Mit einem leisen Stöhnen ließ er sich wieder zurücksinken. Vor seinen Augen tauchten die letzten Erinnerungen an den Albtraum auf, der ihn gequält hatte, bevor sein Schlaf unterbrochen worden war. Er hatte von Allendas und dem Schicksal des Landes geträumt. Herras schüttelte den Kopf, um die hässlichen Bilder abzustreifen und blickte hinüber zum Eingang des Turmes, durch den silbernes Mondlicht hereinfiel und den Innenraum matt erhellte. Dort saß Merit und musterte ihn verwundert.
»Alles in Ordnung?«, fragte der Waldmensch.
Herras Atem beruhigte sich langsam wieder. »Alles bestens!«, erwiderte er und lächelte, zumindest bemühte er sich. »Nur ein Albtraum.«
Merit nickte verstehend und schaute wieder nach draußen. Seine Aufmerksamkeit schien etwas anderem zu gelten. »Olog ist da«, sagte er, während er mit seinen Augen die Dunkelheit durchstreifte.
»Und er scheint näher zu sein, als jemals zuvor«, erklang plötzlich die Stimme von Maleris hinter Herras.

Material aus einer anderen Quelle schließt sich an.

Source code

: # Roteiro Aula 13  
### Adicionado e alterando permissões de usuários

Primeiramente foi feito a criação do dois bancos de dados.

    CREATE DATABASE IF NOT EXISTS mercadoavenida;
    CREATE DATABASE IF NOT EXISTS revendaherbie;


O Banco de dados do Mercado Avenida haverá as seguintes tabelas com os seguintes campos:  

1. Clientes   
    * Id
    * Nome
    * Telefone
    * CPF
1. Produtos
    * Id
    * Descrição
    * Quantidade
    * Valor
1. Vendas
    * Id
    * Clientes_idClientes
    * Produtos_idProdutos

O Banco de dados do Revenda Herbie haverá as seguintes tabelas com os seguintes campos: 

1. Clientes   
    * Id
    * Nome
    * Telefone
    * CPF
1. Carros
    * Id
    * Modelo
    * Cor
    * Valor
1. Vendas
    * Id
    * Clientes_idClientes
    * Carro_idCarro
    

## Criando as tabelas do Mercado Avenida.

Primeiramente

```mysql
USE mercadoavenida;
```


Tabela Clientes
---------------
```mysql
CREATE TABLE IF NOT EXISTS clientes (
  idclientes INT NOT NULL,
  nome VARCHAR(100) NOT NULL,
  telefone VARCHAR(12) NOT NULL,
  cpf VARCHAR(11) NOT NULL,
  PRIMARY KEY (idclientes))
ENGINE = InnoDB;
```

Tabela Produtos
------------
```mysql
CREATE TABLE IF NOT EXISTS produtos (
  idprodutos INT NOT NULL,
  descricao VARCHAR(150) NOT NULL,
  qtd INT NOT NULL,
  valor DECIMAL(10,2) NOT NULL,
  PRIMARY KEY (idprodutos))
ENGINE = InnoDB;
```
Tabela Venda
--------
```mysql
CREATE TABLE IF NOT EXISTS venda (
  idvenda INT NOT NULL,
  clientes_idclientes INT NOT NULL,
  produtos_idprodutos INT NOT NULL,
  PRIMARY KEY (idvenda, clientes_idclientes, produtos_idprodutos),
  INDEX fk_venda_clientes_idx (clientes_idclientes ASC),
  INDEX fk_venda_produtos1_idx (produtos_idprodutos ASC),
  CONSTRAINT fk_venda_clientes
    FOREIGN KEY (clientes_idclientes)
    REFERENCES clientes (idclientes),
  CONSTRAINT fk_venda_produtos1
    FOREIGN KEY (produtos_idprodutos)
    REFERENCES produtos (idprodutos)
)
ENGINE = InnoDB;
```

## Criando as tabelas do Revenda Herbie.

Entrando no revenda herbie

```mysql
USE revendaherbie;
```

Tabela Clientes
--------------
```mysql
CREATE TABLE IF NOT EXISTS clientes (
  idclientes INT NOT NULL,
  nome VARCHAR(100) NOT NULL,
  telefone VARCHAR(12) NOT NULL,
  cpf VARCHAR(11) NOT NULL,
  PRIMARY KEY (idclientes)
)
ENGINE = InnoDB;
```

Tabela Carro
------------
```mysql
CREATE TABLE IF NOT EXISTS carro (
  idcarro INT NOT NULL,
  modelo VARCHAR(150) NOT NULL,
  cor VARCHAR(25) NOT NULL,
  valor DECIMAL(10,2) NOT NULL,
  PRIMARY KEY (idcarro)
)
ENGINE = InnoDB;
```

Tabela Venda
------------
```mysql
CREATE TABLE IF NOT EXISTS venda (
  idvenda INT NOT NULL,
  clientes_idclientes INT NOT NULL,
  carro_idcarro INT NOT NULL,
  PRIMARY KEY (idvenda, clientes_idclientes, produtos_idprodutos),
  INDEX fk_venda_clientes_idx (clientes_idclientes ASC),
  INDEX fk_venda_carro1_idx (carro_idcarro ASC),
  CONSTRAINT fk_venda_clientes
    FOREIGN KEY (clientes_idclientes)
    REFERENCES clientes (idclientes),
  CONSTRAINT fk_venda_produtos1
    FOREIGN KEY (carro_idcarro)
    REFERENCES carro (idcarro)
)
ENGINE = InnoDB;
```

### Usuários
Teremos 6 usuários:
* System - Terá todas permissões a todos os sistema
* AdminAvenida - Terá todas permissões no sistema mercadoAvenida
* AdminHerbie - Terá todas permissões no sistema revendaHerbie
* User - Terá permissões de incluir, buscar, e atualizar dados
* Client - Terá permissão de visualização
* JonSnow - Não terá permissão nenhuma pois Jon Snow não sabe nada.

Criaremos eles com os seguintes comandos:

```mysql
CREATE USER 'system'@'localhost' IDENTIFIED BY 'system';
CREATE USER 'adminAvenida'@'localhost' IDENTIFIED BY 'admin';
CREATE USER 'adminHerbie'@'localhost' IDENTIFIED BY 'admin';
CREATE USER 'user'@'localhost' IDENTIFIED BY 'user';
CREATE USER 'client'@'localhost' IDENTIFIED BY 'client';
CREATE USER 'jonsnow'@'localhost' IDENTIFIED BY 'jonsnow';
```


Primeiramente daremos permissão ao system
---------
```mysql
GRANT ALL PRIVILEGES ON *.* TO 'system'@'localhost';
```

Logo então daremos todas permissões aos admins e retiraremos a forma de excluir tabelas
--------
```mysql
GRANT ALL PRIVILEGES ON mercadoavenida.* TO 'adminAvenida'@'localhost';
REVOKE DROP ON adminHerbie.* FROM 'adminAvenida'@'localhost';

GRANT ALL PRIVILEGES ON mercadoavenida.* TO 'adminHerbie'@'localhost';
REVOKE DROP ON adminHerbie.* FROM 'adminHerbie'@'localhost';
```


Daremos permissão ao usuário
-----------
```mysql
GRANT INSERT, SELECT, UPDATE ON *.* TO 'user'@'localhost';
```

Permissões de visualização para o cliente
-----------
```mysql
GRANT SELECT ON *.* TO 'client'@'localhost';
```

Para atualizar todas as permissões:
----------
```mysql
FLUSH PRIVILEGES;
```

Erst jetzt wurde ihm bewusst, dass auch sie erwacht war. In ihren großen, mandelförmigen Augen glitzerte das silberne Licht des Mondes. »Noch nie waren seine Rufe so laut.«
»Trotzdem kann ich ihn nicht sehen.« In Merits Stimme war Niedergeschlagenheit zu hören. »Ich wünschte, ich könnte ihn nur einmal in meinem Leben erblicken.«
Herras und Maleris krochen unter ihren Decken hervor und gesellten sich zu ihm. Schweigend durchforsteten ihre Augen die Nacht, doch Olog war nirgendwo zu sehen.
Herras fröstelte, als er die Ruinen um sich herum betrachtete. Im Schein des Mondes hatten sie etwas Unheimliches und Unwirkliches an sich, boten ein Zusammenspiel von Licht und Schatten, das unzähligen Gefahren Unterschlupf bieten konnte. Als Herras nach Norden schaute, verlor sich sein Blick in der undurchdringlichen Schwärze des Tannenwaldes, der dort an die verfallenen Mauern angrenzte. Plötzlich hatte er das Gefühl, dass sich das Böse, von dem er den Eindruck hatte, dass es seit Anbruch der Nacht über der Ruine lag, von dort herankroch.
»Warum ist euer Stamm nie über diesen Ort hinaus und weiter nach Norden gezogen?«, fragte Herras plötzlich unverwandt und durchbrach damit das Schweigen zwischen den drei Weggefährten. Die Frage brannte bereits seit einiger Zeit auf seiner Seele.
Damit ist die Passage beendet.